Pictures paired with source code
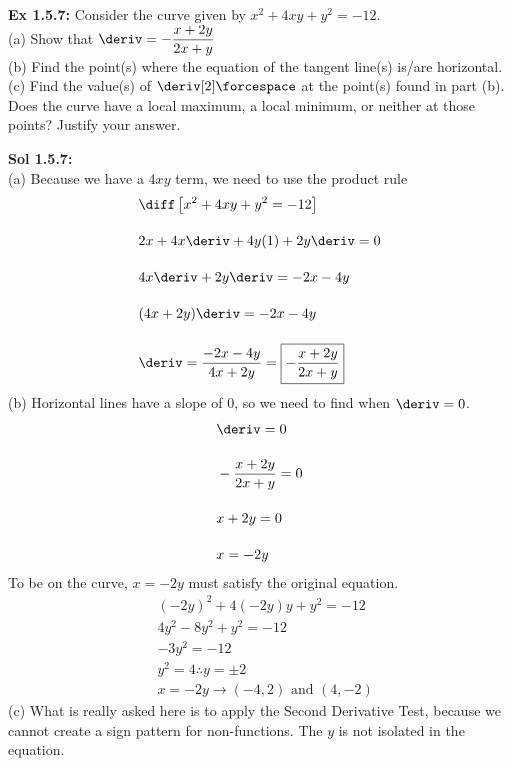 \begin{tcolorbox}[example]
    \textbf{Ex 1.5.7: } Consider the curve given by $x^2 + 4xy + y^2 = -12$. \\[11pt]

    (a) Show that $\deriv = -\dfrac{x + 2y}{2x + y}$ \\[11pt]
    (b) Find the point(s) where the equation of the tangent line(s) is/are horizontal. \\[11pt]
    (c) Find the value(s) of $\deriv[2] \forcespace$ at the point(s) found in part (b). Does the curve have a local maximum, a local minimum, or neither at those points? Justify your answer.
\end{tcolorbox} 
\begin{tcolorbox}[solution]
    \textbf{Sol 1.5.7: } \\[11pt]
    (a) Because we have a $4xy$ term, we need to use the product rule \begin{align*}
        & \diff \left[x^2 + 4xy + y^2 = -12\right] \\[11pt]
        & 2x + 4x\deriv + 4y(1) + 2y\deriv = 0 \\[11pt]
        & 4x\deriv+ 2y\deriv = -2x - 4y \\[11pt]
        & (4x + 2y)\deriv = -2x - 4y \\[11pt]
        & \deriv = \dfrac{-2x - 4y}{4x + 2y} = \boxed{-\dfrac{x + 2y}{2x + y}}
    \end{align*}
    (b) Horizontal lines have a slope of $0$, so we need to find when $\deriv = 0$. \begin{align*}
        & \deriv = 0 \\[11pt]
        & -\dfrac{x + 2y}{2x + y} = 0 \\[11pt]
        & x + 2y = 0 \\[11pt]
        & x = -2y
    \end{align*}
    To be on the curve, $x = -2y$ must satisfy the original equation. \begin{align*}
        & (-2y)^2 + 4(-2y)y + y^2 = -12 \\[11pt]
        & 4y^2 - 8y^2 + y^2 = -12 \\[11pt]
        & -3y^2 = -12 \\[11pt]
        & y^2 = 4 \therefore y = \pm 2 \\[11pt]
        & x = -2y \rightarrow \boxed{(-4, 2) \text{ and } (4, -2)}
    \end{align*}
    (c) What is really asked here is to apply the Second Derivative Test, because we cannot create a sign pattern for non-functions. The $y$ is not isolated in the equation. \begin{align*}

\end{align*}
\end{tcolorbox}
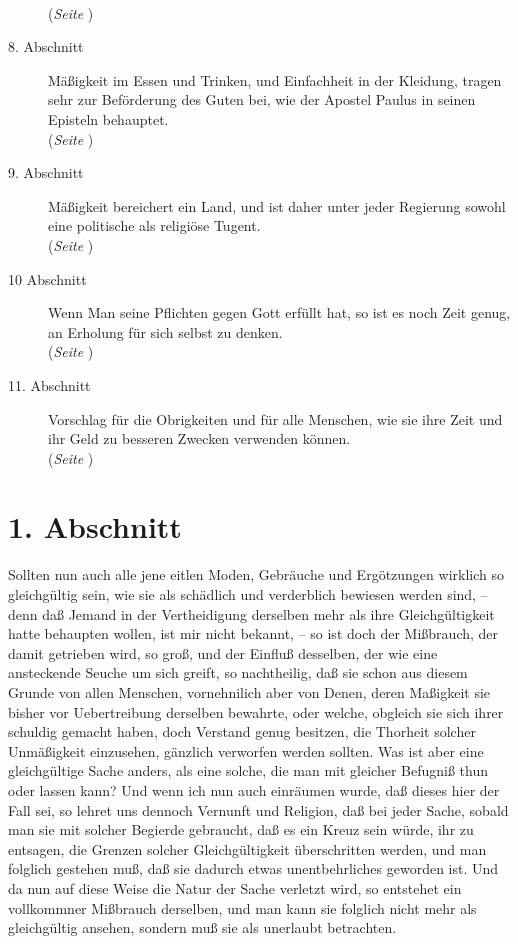 \begin{description}
\\(\textit{Seite \pageref{kap18_ab7}})
\item[8. Abschnitt] Mäßigkeit im Essen und Trinken, und Einfachheit in der
Kleidung, tragen sehr zur Beförderung des Guten bei, wie der Apostel Paulus in
seinen Episteln behauptet.
\\(\textit{Seite \pageref{kap18_ab8}})
\item[9. Abschnitt] Mäßigkeit bereichert ein Land, und ist daher unter jeder
Regierung sowohl eine politische als religiöse Tugent.
\\(\textit{Seite \pageref{kap18_ab9}})
\item[10 Abschnitt] Wenn Man seine Pflichten gegen Gott erfüllt hat, so ist es
noch Zeit genug, an Erholung für sich selbst zu denken.
\\(\textit{Seite \pageref{kap18_ab10}})
\item[11. Abschnitt] Vorschlag für die Obrigkeiten und für alle Menschen, wie
sie ihre Zeit und ihr Geld zu besseren Zwecken verwenden können.
\\(\textit{Seite \pageref{kap18_ab11}})

\end{description}
\normalsize

\section{1. Abschnitt} \label{kap18_ab1}

Sollten nun auch alle jene eitlen Moden, Gebräuche und Ergötzungen wirklich so
gleichgültig sein, wie sie als schädlich und verderblich bewiesen werden sind,
-- denn daß Jemand in der Vertheidigung derselben mehr als ihre Gleichgültigkeit
hatte behaupten wollen, ist mir nicht bekannt, -- so ist doch der Mißbrauch, der
damit getrieben wird, so groß, und der Einfluß desselben, der wie eine
ansteckende Seuche um sich greift, so nachtheilig, daß sie schon aus diesem
Grunde von allen Menschen, vornehnilich aber von Denen, deren Maßigkeit sie
bisher vor Uebertreibung derselben bewahrte, oder welche, obgleich sie sich
ihrer schuldig gemacht haben, doch Verstand genug besitzen, die Thorheit solcher
Unmäßigkeit einzusehen, gänzlich verworfen werden sollten. Was ist aber eine
gleichgültige Sache anders, als eine solche, die man mit gleicher Befugniß thun
oder lassen kann? Und wenn ich nun auch einräumen wurde, daß dieses hier der
Fall sei, so lehret uns dennoch Vernunft und Religion, daß bei jeder Sache,
sobald man sie mit solcher Begierde gebraucht, daß es ein Kreuz
sein würde, ihr
zu entsagen, die Grenzen solcher Gleichgültigkeit überschritten werden, und man
folglich gestehen muß, daß sie dadurch etwas unentbehrliches geworden ist. Und
da nun auf diese Weise die Natur der Sache verletzt wird, so entstehet ein
vollkommner Mißbrauch derselben, und man kann sie folglich nicht mehr als
gleichgültig ansehen, sondern muß sie als unerlaubt betrachten.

[THE PROBLEM]
Copy all entries exactly; skip pictures.

[ANSWER BOX]
 \begin{tcolorbox}[example]
    \textbf{Ex 1.5.7: } Consider the curve given by $x^2 + 4xy + y^2 = -12$. \\[11pt]

    (a) Show that $\deriv = -\dfrac{x + 2y}{2x + y}$ \\[11pt]
    (b) Find the point(s) where the equation of the tangent line(s) is/are horizontal. \\[11pt]
    (c) Find the value(s) of $\deriv[2] \forcespace$ at the point(s) found in part (b). Does the curve have a local maximum, a local minimum, or neither at those points? Justify your answer.
\end{tcolorbox} 
\begin{tcolorbox}[solution]
    \textbf{Sol 1.5.7: } \\[11pt]
    (a) Because we have a $4xy$ term, we need to use the product rule \begin{align*}
        & \diff \left[x^2 + 4xy + y^2 = -12\right] \\[11pt]
        & 2x + 4x\deriv + 4y(1) + 2y\deriv = 0 \\[11pt]
        & 4x\deriv+ 2y\deriv = -2x - 4y \\[11pt]
        & (4x + 2y)\deriv = -2x - 4y \\[11pt]
        & \deriv = \dfrac{-2x - 4y}{4x + 2y} = \boxed{-\dfrac{x + 2y}{2x + y}}
    \end{align*}
    (b) Horizontal lines have a slope of $0$, so we need to find when $\deriv = 0$. \begin{align*}
        & \deriv = 0 \\[11pt]
        & -\dfrac{x + 2y}{2x + y} = 0 \\[11pt]
        & x + 2y = 0 \\[11pt]
        & x = -2y
    \end{align*}
    To be on the curve, $x = -2y$ must satisfy the original equation. \begin{align*}
        & (-2y)^2 + 4(-2y)y + y^2 = -12 \\[11pt]
        & 4y^2 - 8y^2 + y^2 = -12 \\[11pt]
        & -3y^2 = -12 \\[11pt]
        & y^2 = 4 \therefore y = \pm 2 \\[11pt]
        & x = -2y \rightarrow \boxed{(-4, 2) \text{ and } (4, -2)}
    \end{align*}
    (c) What is really asked here is to apply the Second Derivative Test, because we cannot create a sign pattern for non-functions. The $y$ is not isolated in the equation. \begin{align*}

\end{align*}
\end{tcolorbox}
 \begin{description}
\\(\textit{Seite \pageref{kap18_ab7}})
\item[8. Abschnitt] Mäßigkeit im Essen und Trinken, und Einfachheit in der
Kleidung, tragen sehr zur Beförderung des Guten bei, wie der Apostel Paulus in
seinen Episteln behauptet.
\\(\textit{Seite \pageref{kap18_ab8}})
\item[9. Abschnitt] Mäßigkeit bereichert ein Land, und ist daher unter jeder
Regierung sowohl eine politische als religiöse Tugent.
\\(\textit{Seite \pageref{kap18_ab9}})
\item[10 Abschnitt] Wenn Man seine Pflichten gegen Gott erfüllt hat, so ist es
noch Zeit genug, an Erholung für sich selbst zu denken.
\\(\textit{Seite \pageref{kap18_ab10}})
\item[11. Abschnitt] Vorschlag für die Obrigkeiten und für alle Menschen, wie
sie ihre Zeit und ihr Geld zu besseren Zwecken verwenden können.
\\(\textit{Seite \pageref{kap18_ab11}})

\end{description}
\normalsize

\section{1. Abschnitt} \label{kap18_ab1}

Sollten nun auch alle jene eitlen Moden, Gebräuche und Ergötzungen wirklich so
gleichgültig sein, wie sie als schädlich und verderblich bewiesen werden sind,
-- denn daß Jemand in der Vertheidigung derselben mehr als ihre Gleichgültigkeit
hatte behaupten wollen, ist mir nicht bekannt, -- so ist doch der Mißbrauch, der
damit getrieben wird, so groß, und der Einfluß desselben, der wie eine
ansteckende Seuche um sich greift, so nachtheilig, daß sie schon aus diesem
Grunde von allen Menschen, vornehnilich aber von Denen, deren Maßigkeit sie
bisher vor Uebertreibung derselben bewahrte, oder welche, obgleich sie sich
ihrer schuldig gemacht haben, doch Verstand genug besitzen, die Thorheit solcher
Unmäßigkeit einzusehen, gänzlich verworfen werden sollten. Was ist aber eine
gleichgültige Sache anders, als eine solche, die man mit gleicher Befugniß thun
oder lassen kann? Und wenn ich nun auch einräumen wurde, daß dieses hier der
Fall sei, so lehret uns dennoch Vernunft und Religion, daß bei jeder Sache,
sobald man sie mit solcher Begierde gebraucht, daß es ein Kreuz
sein würde, ihr
zu entsagen, die Grenzen solcher Gleichgültigkeit überschritten werden, und man
folglich gestehen muß, daß sie dadurch etwas unentbehrliches geworden ist. Und
da nun auf diese Weise die Natur der Sache verletzt wird, so entstehet ein
vollkommner Mißbrauch derselben, und man kann sie folglich nicht mehr als
gleichgültig ansehen, sondern muß sie als unerlaubt betrachten.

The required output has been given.